My first memory of Wales is an aural one.   My brother and I were evacuated during the war and arrived late at night in Trelewis, a little mining village by the Rhonda Valley.   It was too dark to see anything of our surroundings, not that we cared much anyway for the winter’s journey had made us far too tired.

It was the sound of rocks that woke me early the following morning.   Having always lived in London, I had rarely heard their raucous tones, certainly not in such great numbers.   I could see from a narrow strip of sky between the curtains that the clouds of the previous day had been swept away.   At first I was undecided as to whether the colour of the sky was grey or a pale, misty blue, but as the minutes ticked by, it became evident that the heavens were clear.   I glanced across at my brother in the next bed.   He was still and fast asleep.   Without moving my head I took in the details of the room that had come to light.   There was a small wooden cross on the wall opposite and behind the door a small cupboard where, presumably, we were to keep our clothes and the few toys we had bought with us.   Beneath the window was a long wooden chest draped with a green satin runner, the secrets of which we were to discover later.   Apart from the two beds in which my brother and I were sleeping, there were no other items of furniture in the room.

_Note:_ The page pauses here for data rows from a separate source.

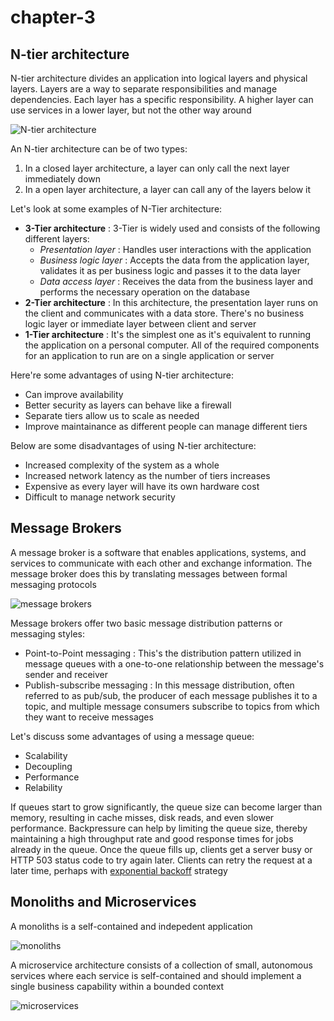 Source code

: # chapter-3

## N-tier architecture
N-tier architecture divides an application into logical layers and physical layers. Layers are a way to separate responsibilities and manage dependencies. Each layer has a specific responsibility. A higher layer can use services in a lower layer, but not the other way around

![N-tier architecture](https://raw.githubusercontent.com/karanpratapsingh/portfolio/master/public/static/courses/system-design/chapter-III/n-tier-architecture/n-tier-architecture.png)


An N-tier architecture can be of two types:
1. In a closed layer architecture, a layer can only call the next layer immediately down
2. In a open layer architecture, a layer can call any of the layers below it

Let's look at some examples of N-Tier architecture:
+ **3-Tier architecture** : 3-Tier is widely used and consists of the following different layers:
  + *Presentation layer* : Handles user interactions with the application
  + *Business logic layer* : Accepts the data from the application layer, validates it as per business logic and passes it to the data layer
  + *Data access layer* : Receives the data from the business layer and performs the necessary operation on the database
+ **2-Tier architecture** : In this architecture, the presentation layer runs on the client and communicates with a data store. There's no business logic layer or immediate layer between client and server
+ **1-Tier architecture** : It's the simplest one as it's equivalent to running the application on a personal computer. All of the required components for an application to run are on a single application or server

Here're some advantages of using N-tier architecture:
+ Can improve availability
+ Better security as layers can behave like a firewall
+ Separate tiers allow us to scale as needed
+ Improve maintainance as different people can manage different tiers

Below are some disadvantages of using N-tier architecture:
+ Increased complexity of the system as a whole
+ Increased network latency as the number of tiers increases
+ Expensive as every layer will have its own hardware cost
+ Difficult to manage network security


## Message Brokers
A message broker is a software that enables applications, systems, and services to communicate with each other and exchange information. The message broker does this by translating messages between formal messaging protocols

![message brokers](https://raw.githubusercontent.com/karanpratapsingh/portfolio/master/public/static/courses/system-design/chapter-III/message-brokers/message-broker.png)

Message brokers offer two basic message distribution patterns or messaging styles:
+ Point-to-Point messaging : This's the distribution pattern utilized in message queues with a one-to-one relationship between the message's sender and receiver
+ Publish-subscribe messaging : In this message distribution, often referred to as pub/sub, the producer of each message publishes it to a topic, and multiple message consumers subscribe to topics from which they want to receive messages

Let's discuss some advantages of using a message queue:
+ Scalability
+ Decoupling
+ Performance
+ Relability


If queues start to grow significantly, the queue size can become larger than memory, resulting in cache misses, disk reads, and even slower performance. Backpressure can help by limiting the queue size, thereby maintaining a high throughput rate and good response times for jobs already in the queue. Once the queue fills up, clients get a server busy or HTTP 503 status code to try again later. Clients can retry the request at a later time, perhaps with [exponential backoff](https://en.wikipedia.org/wiki/Exponential_backoff) strategy

## Monoliths and Microservices
A monoliths is a self-contained and indepedent application

![monoliths](https://raw.githubusercontent.com/karanpratapsingh/portfolio/master/public/static/courses/system-design/chapter-III/monoliths-microservices/monolith.png)

A microservice architecture consists of a collection of small, autonomous services where each service is self-contained and should implement a single business capability within a bounded context

![microservices](https://raw.githubusercontent.com/karanpratapsingh/portfolio/master/public/static/courses/system-design/chapter-III/monoliths-microservices/microservices.png) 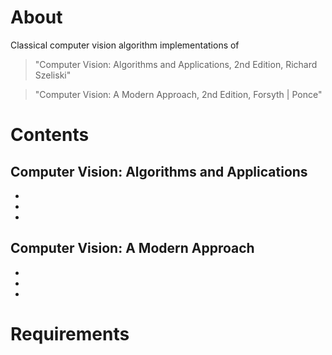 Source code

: About
==========
Classical computer vision algorithm implementations of 
> "Computer Vision: Algorithms and Applications, 2nd Edition, Richard Szeliski"

> "Computer Vision: A Modern Approach, 2nd Edition, Forsyth | Ponce"

#

Contents
==========
Computer Vision: Algorithms and Applications
----------
*
*
*

Computer Vision: A Modern Approach
----------
*
*
*

#
Requirements
========== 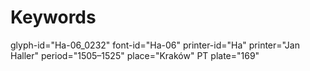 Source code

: # Keywords
glyph-id="Ha-06_0232"
font-id="Ha-06"
printer-id="Ha"
printer="Jan Haller"
period="1505–1525"
place="Kraków"
PT plate="169"
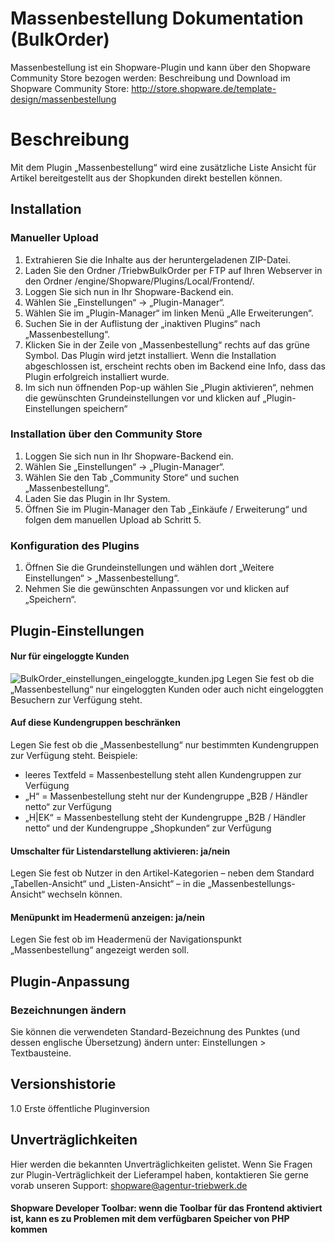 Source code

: Massenbestellung Dokumentation (BulkOrder)
==================

Massenbestellung ist ein Shopware-Plugin und kann über den Shopware Community Store bezogen werden: 
Beschreibung und Download im Shopware Community Store: http://store.shopware.de/template-design/massenbestellung

# Beschreibung
Mit dem Plugin „Massenbestellung“ wird eine zusätzliche Liste Ansicht für Artikel bereitgestellt aus der Shopkunden direkt bestellen können. 


## Installation
### Manueller Upload
1. Extrahieren Sie die Inhalte aus der heruntergeladenen ZIP-Datei.
2. Laden Sie den Ordner /TriebwBulkOrder per FTP auf Ihren Webserver in den Ordner /engine/Shopware/Plugins/Local/Frontend/.
3. Loggen Sie sich nun in Ihr Shopware-Backend ein.
4. Wählen Sie „Einstellungen“ -> „Plugin-Manager“.
5. Wählen Sie im „Plugin-Manager“ im linken Menü „Alle Erweiterungen“.
6. Suchen Sie in der Auflistung der „inaktiven Plugins“ nach „Massenbestellung“.
7. Klicken Sie in der Zeile von „Massenbestellung“ rechts auf das grüne Symbol. Das Plugin wird jetzt installiert. Wenn die Installation abgeschlossen ist, erscheint rechts oben im Backend eine Info, dass das Plugin erfolgreich installiert wurde.
8. Im sich nun öffnenden Pop-up wählen Sie „Plugin aktivieren“, nehmen die gewünschten Grundeinstellungen vor und klicken auf „Plugin-Einstellungen speichern“


### Installation über den Community Store
1. Loggen Sie sich nun in Ihr Shopware-Backend ein.
2. Wählen Sie „Einstellungen“ -> „Plugin-Manager“.
3. Wählen Sie den Tab „Community Store“ und suchen „Massenbestellung“.
4. Laden Sie das Plugin in Ihr System.
5. Öffnen Sie im Plugin-Manager den Tab „Einkäufe / Erweiterung“ und folgen dem manuellen Upload ab Schritt 5.


### Konfiguration des Plugins
1. Öffnen Sie die Grundeinstellungen und wählen dort „Weitere Einstellungen“ > „Massenbestellung“.
2. Nehmen Sie die gewünschten Anpassungen vor und klicken auf „Speichern“.


## Plugin-Einstellungen
#### Nur für eingeloggte Kunden
![BulkOrder_einstellungen_eingeloggte_kunden.jpg](http://doku.agentur-triebwerk-shop.de/bulkorder/BulkOrder_einstellungen_eingeloggte_kunden.jpg)
Legen Sie fest ob die „Massenbestellung“ nur eingeloggten Kunden oder auch nicht eingeloggten Besuchern zur Verfügung steht.

#### Auf diese Kundengruppen beschränken
Legen Sie fest ob die „Massenbestellung“ nur bestimmten Kundengruppen zur Verfügung steht. Beispiele:
* leeres Textfeld =  Massenbestellung  steht allen Kundengruppen zur Verfügung
* „H“ = Massenbestellung   steht nur der Kundengruppe  „B2B / Händler netto“ zur Verfügung
* „H|EK“ = Massenbestellung   steht der Kundengruppe  „B2B / Händler netto“ und der Kundengruppe  „Shopkunden“ zur Verfügung

#### Umschalter für Listendarstellung aktivieren: ja/nein
Legen Sie fest ob Nutzer in den Artikel-Kategorien – neben dem Standard „Tabellen-Ansicht“ und  „Listen-Ansicht“ – in die „Massenbestellungs-Ansicht“ wechseln können.

#### Menüpunkt im Headermenü anzeigen: ja/nein
Legen Sie fest ob im Headermenü der Navigationspunkt „Massenbestellung“ angezeigt werden soll. 

## Plugin-Anpassung  
### Bezeichnungen ändern
Sie können die verwendeten Standard-Bezeichnung des Punktes (und dessen englische Übersetzung) ändern unter: Einstellungen > Textbausteine. 


## Versionshistorie
1.0 Erste öffentliche Pluginversion

## Unverträglichkeiten
Hier werden die bekannten Unverträglichkeiten gelistet.
Wenn Sie Fragen zur Plugin-Verträglichkeit der Lieferampel haben, kontaktieren Sie gerne vorab unseren Support: shopware@agentur-triebwerk.de

#### Shopware Developer Toolbar: wenn die Toolbar für das Frontend aktiviert ist, kann es zu Problemen mit dem verfügbaren Speicher von PHP kommen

I glanced at the bed beside me once more and again at the curtained window.   How desperate I was to see what lay beyond.   Should I wake my brother or should I let him sleep?   The minutes ticked slowly by.   Then slowly he turned over towards me.   His eyes were open – he too had been looking at the window.   Alan and I had always been very close as brothers, often both doing the same thing simultaneously, each seeming to know what the other is about to do.   Our eyes met for a brief second and without a word being spoken, we slid from our beds and crossed to the window.   Had an observer been looking at the rear of 9 Richards Terrace at seven o’clock that crisp winter’s morn, he would have seen the curtains slowly part and two small faces peer out with large apprehensive eyes.

We were almost on a level with the hills opposite.   In this part of the country the Welsh mountains do not present a dramatic outline to the sky; here, they are soft and rolling, rather like the South Downs on a much larger scale.   The hills were quite bare, void of trees, fields and hedgerows, and only one house stood there, square and lonely.   A paddock surrounded by a dry stone wall contained three ponies that tossed their heads in the early morning sun.   One wall of the paddock continued down into the valley to disappear behind a black, tower-like structure topped by two of the most enormous wheels I had ever seen.   From these, thick black cables ran down into a blackened building at the rear.   Everything was black.   The ground, over which ran a network of miniature railway lines and trucks was black; all buildings, shacks and huts dotted about were black; blackness was heaped everywhere.

Now we were conscious of other noises.   The distant rattle of shunting trucks and a continuous hissing sound of escaping steam.   Then the faint clip-clop of horses’ hooves became noticeable from the High Street below, and there appeared for a brief second between the houses a yellow float laden with clanking milk churns pulled by a big brown horse.   The bare hills, the colliery, the grey slate roofs of the village below and the screech of the rooks above, stirred within us a mixture of emotions, emotions that encompassed apprehension, expectation, excitement, loneliness, sadness; and even today, whenever I hear rooks calling on a winter’s morn, whenever I hear the rattle of the shunter’s yard or the sound of newly-shod hooves upon a hard road, I am back once more in Trelewis.   But no longer does loneliness feature in the memory now for I have many dear friends there.   No more apprehension or sadness, for the Welsh hills have afforded me much happiness and security, and beauty can now be seen in that which at one time appeared ugly.   Now, the memory is warm with affection for those sincere people and there is a longing to be among those stony, fern-covered hills once more.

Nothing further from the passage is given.